▸ Problem statement: Down to the last character, repeat the entries beneath this task.
[[ Available records open ]]
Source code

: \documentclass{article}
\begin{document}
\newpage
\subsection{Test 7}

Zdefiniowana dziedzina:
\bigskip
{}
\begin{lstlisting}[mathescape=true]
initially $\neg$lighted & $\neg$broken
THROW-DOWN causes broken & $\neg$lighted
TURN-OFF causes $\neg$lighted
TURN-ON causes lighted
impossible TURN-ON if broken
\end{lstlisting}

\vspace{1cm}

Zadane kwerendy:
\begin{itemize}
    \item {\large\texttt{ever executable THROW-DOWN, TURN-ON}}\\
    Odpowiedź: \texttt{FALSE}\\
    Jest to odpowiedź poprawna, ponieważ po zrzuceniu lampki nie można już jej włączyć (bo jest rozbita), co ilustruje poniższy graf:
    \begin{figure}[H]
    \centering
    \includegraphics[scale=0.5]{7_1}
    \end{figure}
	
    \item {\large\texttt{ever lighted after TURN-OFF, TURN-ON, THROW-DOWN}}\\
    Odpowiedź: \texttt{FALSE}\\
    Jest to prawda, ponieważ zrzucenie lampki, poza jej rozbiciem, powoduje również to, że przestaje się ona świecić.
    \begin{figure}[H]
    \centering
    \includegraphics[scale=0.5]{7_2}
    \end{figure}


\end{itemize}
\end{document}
[[ Available records closed ]]
▸ Exercise solution:
Source code

: \documentclass{article}
\begin{document}
\newpage
\subsection{Test 7}

Zdefiniowana dziedzina:
\bigskip
{}
\begin{lstlisting}[mathescape=true]
initially $\neg$lighted & $\neg$broken
THROW-DOWN causes broken & $\neg$lighted
TURN-OFF causes $\neg$lighted
TURN-ON causes lighted
impossible TURN-ON if broken
\end{lstlisting}

\vspace{1cm}

Zadane kwerendy:
\begin{itemize}
    \item {\large\texttt{ever executable THROW-DOWN, TURN-ON}}\\
    Odpowiedź: \texttt{FALSE}\\
    Jest to odpowiedź poprawna, ponieważ po zrzuceniu lampki nie można już jej włączyć (bo jest rozbita), co ilustruje poniższy graf:
    \begin{figure}[H]
    \centering
    \includegraphics[scale=0.5]{7_1}
    \end{figure}
	
    \item {\large\texttt{ever lighted after TURN-OFF, TURN-ON, THROW-DOWN}}\\
    Odpowiedź: \texttt{FALSE}\\
    Jest to prawda, ponieważ zrzucenie lampki, poza jej rozbiciem, powoduje również to, że przestaje się ona świecić.
    \begin{figure}[H]
    \centering
    \includegraphics[scale=0.5]{7_2}
    \end{figure}


\end{itemize}
\end{document}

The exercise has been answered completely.